The science shows that culling badgers would spread, not limit the spread of cattle TB, according to Roy Hattersley, writing in the Guardian today
.. the assumption that culling will reduce the incidence of the disease is wrong. Indeed, unless we brush aside the work of Britain’s most distinguished conservation scientists, we have to conclude that the sort of cull proposed by Sir David King, the government’s chief scientific adviser, will do more harm than good.
Well said, Roy. He points out that killing badgers will only placate the influential National Farmers’ Union leaders who have either no rational idea what to do or who see more effective responses as too costly.
The argument is that limited killing of badgers would be counter-productive. David McDonald of Oxford University calculated that a cull in Cornwall – the central focus – would cut the TB incidence there by 20% but increase the level outside the cull area by 27%.
An unlimited culling of badgers would surely be an environmental crime of immense proprtions. No government needs to placate farmers that badly. Can’t we just pay them to leave the badgers alone or to vaccinate their cattle?
Roy Hattersley, points out that, even if the government doesn’t follow the simple moral path and refuse the cull, there would be a serious political fallout.
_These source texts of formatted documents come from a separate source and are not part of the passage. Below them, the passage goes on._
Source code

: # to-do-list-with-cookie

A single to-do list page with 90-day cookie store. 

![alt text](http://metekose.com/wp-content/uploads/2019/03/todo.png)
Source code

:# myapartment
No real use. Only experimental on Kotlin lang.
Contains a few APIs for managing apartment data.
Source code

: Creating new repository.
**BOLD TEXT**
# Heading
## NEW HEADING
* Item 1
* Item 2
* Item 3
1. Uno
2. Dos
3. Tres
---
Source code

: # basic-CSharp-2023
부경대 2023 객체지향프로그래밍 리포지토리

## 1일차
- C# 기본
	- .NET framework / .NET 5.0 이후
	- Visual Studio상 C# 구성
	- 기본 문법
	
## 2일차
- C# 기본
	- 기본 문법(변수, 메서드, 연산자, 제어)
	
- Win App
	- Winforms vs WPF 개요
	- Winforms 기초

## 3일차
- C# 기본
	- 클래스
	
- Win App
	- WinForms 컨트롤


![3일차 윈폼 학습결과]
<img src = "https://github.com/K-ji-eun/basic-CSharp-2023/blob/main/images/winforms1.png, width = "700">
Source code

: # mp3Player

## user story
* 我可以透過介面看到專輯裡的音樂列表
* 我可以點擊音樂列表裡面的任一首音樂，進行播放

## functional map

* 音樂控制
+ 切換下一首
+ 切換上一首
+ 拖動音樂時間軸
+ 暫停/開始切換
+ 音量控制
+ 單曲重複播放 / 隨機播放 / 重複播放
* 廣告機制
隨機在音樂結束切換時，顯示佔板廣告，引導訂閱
there is no doubt that, should ministers decide to follow his (the chief scientist’s) advice, they would unleash a countrywide campaign that would make the pro-hunting protesters seem half-hearted.
Well, I’m not holding my breath on the government’s taking an ethical stance on this. However, as a distinguished old-Labour politician, Hattersley is probably pretty shrewd when it comes to judging what might have influence on the Department of the Environment. Let’s hope that a government keen to paint itself as green doesn’t miss his message.